- Audio cassette cover
- Directed by: R. Suresh Varma
- Written by: Posani Krishna Murali (Story, screenplay & dialogues)
- Produced by: V. Doraswamy Raju
- Starring: Srikanth Ramya Krishna
- Cinematography: K. Dattu
- Edited by: A. Sreekar Prasad
- Music by: Mani Sharma
- Production company: VMC Productions
- Release date: 11 March 1999;
- Running time: 135 minutes
- Country: India
- Language: Telugu

= English Pellam East Godavari Mogudu =

1999 Indian Telugu-language film

English Pellam East Godavari Mogudu (lit. 'English wife, East Godavari husband') is a 1999 Indian Telugu-language drama film directed by R. Suresh Varma and written by Posani Krishna Murali.

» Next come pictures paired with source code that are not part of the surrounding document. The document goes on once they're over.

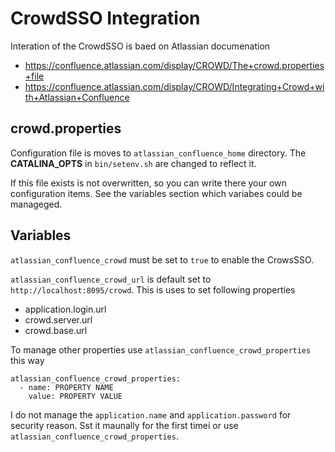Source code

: CrowdSSO Integration
====================

Interation of the CrowdSSO is baed on Atlassian documenation

- https://confluence.atlassian.com/display/CROWD/The+crowd.properties+file
- https://confluence.atlassian.com/display/CROWD/Integrating+Crowd+with+Atlassian+Confluence

crowd.properties
----------------

Configuration file is moves to `atlassian_confluence_home` directory. The **CATALINA_OPTS** in `bin/setenv.sh` are changed to reflect it.

If this file exists is not overwritten, so you can write there your own configuration items. See the variables section which variabes could be manageged.

Variables
---------

`atlassian_confluence_crowd` must be set to `true` to enable the CrowsSSO.

`atlassian_confluence_crowd_url` is default set to `http://localhost:8095/crowd`. This is uses to set following properties

- application.login.url
- crowd.server.url
- crowd.base.url 

To manage other properties use `atlassian_confluence_crowd_properties` this way

    atlassian_confluence_crowd_properties:
      - name: PROPERTY NAME
        value: PROPERTY VALUE


I do not manage the `application.name` and `application.password` for security reason. Sst it maunally for the first timei or use `atlassian_confluence_crowd_properties`.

Produced by V. Doraswamy Raju under the banner of VMC Productions, the film stars Srikanth and Ramya Krishna in the lead roles, with music composed by Mani Sharma. The film was released on 11 March 1999.

==Plot==
The film tells the story of a Telugu girl, Sirisha, who was born and raised in the United States. Known for her arrogant and assertive nature, she comes to her native East Godavari district, where her behavior causes tension with the locals. Sambasiva Rao is a simple village boy who, despite Sirisha's haughty attitude, slowly manages to win her trust and affection. Eventually, Sirisha, believing in Sambasiva Rao, agrees to marry him. However, Sambasiva Rao later reveals his true identity, leaving Sirisha to confront the consequences.

==Production==
The film was directed by R. Suresh Varma and produced by V. Doraswamy Raju under the banner of VMC Productions. The music was composed by Mani Sharma. Blending romance and drama, the film explores the cultural clash between a Telugu woman, raised in the West, and her husband, deeply rooted in traditional rural life. The majority of the filming took place in rural Andhra Pradesh.

==Music==
The film's music was composed by Mani Sharma, with lyrics penned by Vennelakanti and Veturi. Audio soundtrack was released on Mayuri Audio label.

Source:

| No. | Title | Lyrics | Singer(s) | Length |
|---|---|---|---|---|
| 1. | "East Nunchi" | Vennelakanti | Sujatha |  |
| 2. | "Ettundi Abbayi" | Veturi | S. P. Balasubrahmanyam, K. S. Chithra |  |
| 3. | "Emite Pilla Nee Goppa" | Veturi | S. P. Balasubrahmanyam, S. P. Sailaja |  |
| 4. | "Kokkoroko Punjula" | Veturi | S. P. Balasubrahmanyam, Swarnalatha |  |
| 5. | "Jarigina Katha" | Veturi | S. P. Balasubrahmanyam |  |
| 6. | "Mudda Pasupe Chalu" | Veturi | Sri Vardhini, Sri Keerthana |  |

==Reception==
In the book Fashion and Motherhood: Image, Material, Identity, Indira Jalli analyzed the film and its portrayal of a Western-raised woman.